Although Mexican is not part of either of our heritage, the food that comes from this vibrant country consumes my family's dinner delights. As I have previously mentioned, my husband's eating habits rely on few to no carbohydrates the majority of the week and cooking can sometimes be a challenge when given this restriction. For those readers that are unaware, my husband does eat carbs; however, he goes through moments in life where we do nothing but eat high protein, high green meals and then one day a week, we indulge in pastries, pastas, and slightly more unhealthy foods.
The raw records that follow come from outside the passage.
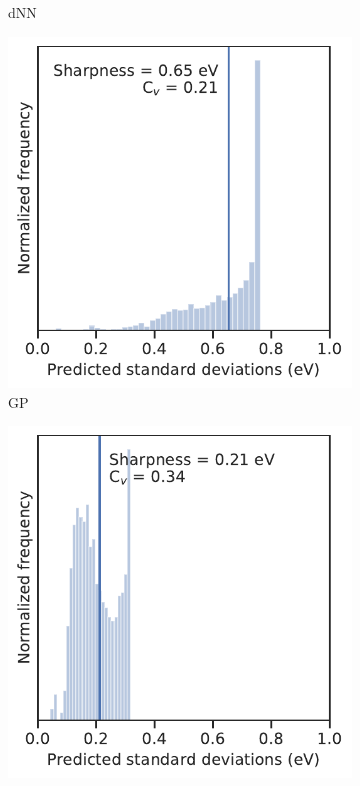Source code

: \documentclass[]{achemso}
\begin{document}
\begin{figure}
\begin{subfigure}{0.32\textwidth}
        \caption{\gls{dNN}}\label{fig:sharpness_dnn}
    \end{subfigure}
    \begin{subfigure}{0.32\textwidth}
        \includegraphics[width=\textwidth]{../GP/Matern/sharpness.pdf}
        \caption{\gls{GP}}\label{fig:sharpness_gp}
    \end{subfigure}
    \begin{subfigure}{0.32\textwidth}
        \includegraphics[width=\textwidth]{../GPnnm/Matern/sharpness.pdf}

\end{subfigure}
\end{figure}
\end{document}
Since our wedding over a year ago, we have not necessarily been doing so great at this so-called "dieting". Our dinners wouldn't necessarily be classified as unhealthy; however, they also have not followed the typical nutrition basics that my husband prefers. We have taken the past few years with our wins and losses and maintained weight -- we just feel "healthier" some weeks compared to others.
Last night sounded like just as good of night as any to jump start our healthy meals going into the chilly winter months... but with little planning, and even more little of time to prepare a meal, tacos are the perfect fit for our "no-carb" meal. Tacos are not traditionally seen as a meal that would fall into this plan; however, with very little alteration, they work lovely.
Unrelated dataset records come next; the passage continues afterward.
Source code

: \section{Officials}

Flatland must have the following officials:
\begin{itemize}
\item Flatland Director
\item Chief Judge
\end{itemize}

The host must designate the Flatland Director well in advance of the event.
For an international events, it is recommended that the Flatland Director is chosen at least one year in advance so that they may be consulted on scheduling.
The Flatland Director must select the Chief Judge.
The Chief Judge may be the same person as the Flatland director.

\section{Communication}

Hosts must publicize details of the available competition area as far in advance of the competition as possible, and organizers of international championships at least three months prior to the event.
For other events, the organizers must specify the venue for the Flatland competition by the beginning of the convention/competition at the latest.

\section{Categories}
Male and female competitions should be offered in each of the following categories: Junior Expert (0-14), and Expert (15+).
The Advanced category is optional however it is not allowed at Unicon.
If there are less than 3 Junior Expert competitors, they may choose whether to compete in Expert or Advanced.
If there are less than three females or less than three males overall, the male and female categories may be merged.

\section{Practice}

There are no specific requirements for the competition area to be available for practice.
My grocery list for this meal includes:
- 1 lb. of ground beef (we use extra lean)
- two peppers (green, red, orange, or yellow)
- one yellow onion
- one taco seasoning packet
- 1/4 lb. of spinach
- one large tomato
Staples that you may already have in your kitchen:
- salsa to taste
- a bit of cheese (we use Kraft Mexican)
- peppercorn
- oregano
- garlic salt
- guacamole
First, I brown the meat. In between the two of us, we typically eat about one pound of hamburger meat, and this leaves enough for my husband's lunch the following day. While the meat is brown, I chop two peppers (any color you like) and one onion. I drain the meat, add the vegetables, 3/4 cup of water, and one packet of taco seasoning. On average, this amount of vegetables with the meat require a bit more seasoning that just the average taco packet (we use the Taco Bell brand). For additional flavoring, I add cracked black peppercorn, a hint of oregano, and some garlic salt. This simmers on the stove in a sautéing pan for about 10-13 minutes until the onions are baked down.
While the pot is simmering, my husband ensures that we have homemade guacamole, and I begin to plate our dishes. Each plate is lined with a bed of spinach, lightly chopped, a pinch of cheese, a chopped up tomato, and some salsa. Once our pot of food is completely cooked, we add the guacamole on top and that completes our dish!
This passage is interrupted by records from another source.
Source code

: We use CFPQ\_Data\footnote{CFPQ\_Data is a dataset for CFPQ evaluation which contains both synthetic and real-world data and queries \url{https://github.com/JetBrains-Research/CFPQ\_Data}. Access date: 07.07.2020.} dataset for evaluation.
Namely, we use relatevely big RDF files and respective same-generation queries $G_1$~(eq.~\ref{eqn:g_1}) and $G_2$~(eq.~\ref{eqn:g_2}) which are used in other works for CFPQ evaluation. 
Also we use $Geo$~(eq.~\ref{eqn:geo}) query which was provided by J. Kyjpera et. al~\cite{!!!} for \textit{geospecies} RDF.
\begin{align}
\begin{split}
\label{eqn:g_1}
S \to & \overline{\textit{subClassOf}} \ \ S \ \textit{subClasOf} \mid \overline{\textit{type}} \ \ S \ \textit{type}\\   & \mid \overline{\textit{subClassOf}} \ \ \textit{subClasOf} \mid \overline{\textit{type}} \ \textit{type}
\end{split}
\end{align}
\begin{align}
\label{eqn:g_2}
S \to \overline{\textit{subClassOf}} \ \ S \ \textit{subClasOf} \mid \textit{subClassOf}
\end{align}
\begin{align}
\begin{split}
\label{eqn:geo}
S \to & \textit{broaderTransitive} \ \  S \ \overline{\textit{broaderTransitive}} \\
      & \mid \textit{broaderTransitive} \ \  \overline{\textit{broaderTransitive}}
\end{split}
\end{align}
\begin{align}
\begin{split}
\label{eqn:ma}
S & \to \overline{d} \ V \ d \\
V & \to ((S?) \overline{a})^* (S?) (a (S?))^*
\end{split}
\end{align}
The total cooking and preparation time takes maybe thirty minutes, and there is still leftovers for the next day for lunch. This recipe could also be acceptable for a family of four with small children or a family of three with a teenager. To grow the meal even larger, add a 1/2 of pound of meat, one more taco seasoning packet, and possibly another pepper if you choose. It is such an easy meal, for a really low cost, barely any time, and healthy too!